I thought of the claim of victimhood this way: When those at the top of the hierarchy (and Republicans declare they are) feel challenged in any way they will claim they are the victim, even if their position in the hierarchy is still quite secure. An attack on their position in the hierarchy is to them equivalent to an attack on their body. They feel they are the victim because in their position in the hierarchy no one is supposed to be able or allowed to challenge them. No one is supposed to be able to make them feel uncomfortable.
This article in Kos linked to one in Salon by Michael Bader from January 2024 discussing claims of victimhood. Some of Bader’s points:
Those claiming to be victims use it as a rationale for striking out at others without guilt. These acts of violence are reframed as revenge or a twisted form of self-care.
Conservatives can use fear to claim liberals are trying to replace them. That makes their listeners feel they are victims. That, in their minds, justifies violence. The “victims” become victimizers. For example, if an election was “stolen” stealing it back makes moral sense. They don’t need to feel guilty about hurting others because they quickly come up with a story on how those “others” were first hurting them.
Bader also compared the use of “victim” by liberals and conservatives. Liberals identify actual victims, people actually injured by racism, war, or other form of oppression. They try to defend these victims and care for them.

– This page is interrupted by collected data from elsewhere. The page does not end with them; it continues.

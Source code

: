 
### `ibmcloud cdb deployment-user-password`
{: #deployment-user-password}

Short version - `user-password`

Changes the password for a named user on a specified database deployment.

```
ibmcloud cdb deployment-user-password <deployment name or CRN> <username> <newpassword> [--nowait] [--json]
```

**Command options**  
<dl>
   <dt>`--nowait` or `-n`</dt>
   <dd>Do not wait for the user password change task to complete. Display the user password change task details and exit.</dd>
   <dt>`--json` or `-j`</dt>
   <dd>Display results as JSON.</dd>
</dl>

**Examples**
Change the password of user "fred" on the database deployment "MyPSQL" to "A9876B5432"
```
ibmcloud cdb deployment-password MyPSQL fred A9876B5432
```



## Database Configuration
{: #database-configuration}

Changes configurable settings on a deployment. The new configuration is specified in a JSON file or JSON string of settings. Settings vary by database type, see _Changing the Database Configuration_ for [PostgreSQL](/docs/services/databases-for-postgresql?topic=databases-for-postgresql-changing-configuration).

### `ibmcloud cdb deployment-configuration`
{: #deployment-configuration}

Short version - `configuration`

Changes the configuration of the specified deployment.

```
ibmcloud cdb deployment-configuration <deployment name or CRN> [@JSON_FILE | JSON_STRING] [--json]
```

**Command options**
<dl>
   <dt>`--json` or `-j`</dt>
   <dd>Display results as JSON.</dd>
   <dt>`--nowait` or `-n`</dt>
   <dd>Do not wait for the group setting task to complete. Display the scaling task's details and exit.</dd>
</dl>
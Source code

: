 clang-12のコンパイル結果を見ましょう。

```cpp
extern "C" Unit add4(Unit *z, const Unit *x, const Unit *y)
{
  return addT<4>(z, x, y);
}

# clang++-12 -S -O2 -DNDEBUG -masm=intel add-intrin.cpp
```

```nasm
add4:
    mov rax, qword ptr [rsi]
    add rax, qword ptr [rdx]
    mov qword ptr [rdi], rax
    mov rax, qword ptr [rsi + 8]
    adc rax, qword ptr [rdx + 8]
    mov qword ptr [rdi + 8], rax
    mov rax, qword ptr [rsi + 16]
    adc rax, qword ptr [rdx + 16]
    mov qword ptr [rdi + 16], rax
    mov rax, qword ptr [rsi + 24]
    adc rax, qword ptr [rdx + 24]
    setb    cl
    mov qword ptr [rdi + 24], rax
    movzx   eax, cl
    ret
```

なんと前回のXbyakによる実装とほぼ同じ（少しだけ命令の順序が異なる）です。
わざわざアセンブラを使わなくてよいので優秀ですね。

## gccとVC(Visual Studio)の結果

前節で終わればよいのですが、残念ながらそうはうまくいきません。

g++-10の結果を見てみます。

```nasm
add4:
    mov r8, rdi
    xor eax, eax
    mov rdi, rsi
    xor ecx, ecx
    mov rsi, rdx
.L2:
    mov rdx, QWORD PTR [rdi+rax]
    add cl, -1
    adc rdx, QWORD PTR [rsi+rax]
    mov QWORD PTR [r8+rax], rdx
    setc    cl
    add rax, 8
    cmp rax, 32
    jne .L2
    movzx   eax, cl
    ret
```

Conservatives use victimhood as propaganda, to stir up a mob. They then use the mob to get rid of the democratic norms that restrain the political aims of the conservatives. Those political aims are always to oppress some other group.
Because of that incitement to violence claiming to be a victim is dangerous.
Denise Oliver Velez of Kos, in her Caribbean Matters series, reported that Pope Leo has Louisiana Creole ancestry through his mother, Mildred Martínez. Her parents were described as black or “mulatto” in historical records. They lived in New Orleans Seventh Ward, a Catholic area and melting pot of people with African, Caribbean, and European roots.
The pope’s brother John Prevost said that while growing up in Chicago he and his brothers always considered themselves to be white. Passing for white has a long history in the US. But his ancestry would have marked him as “colored” in Louisiana as recently as 1982.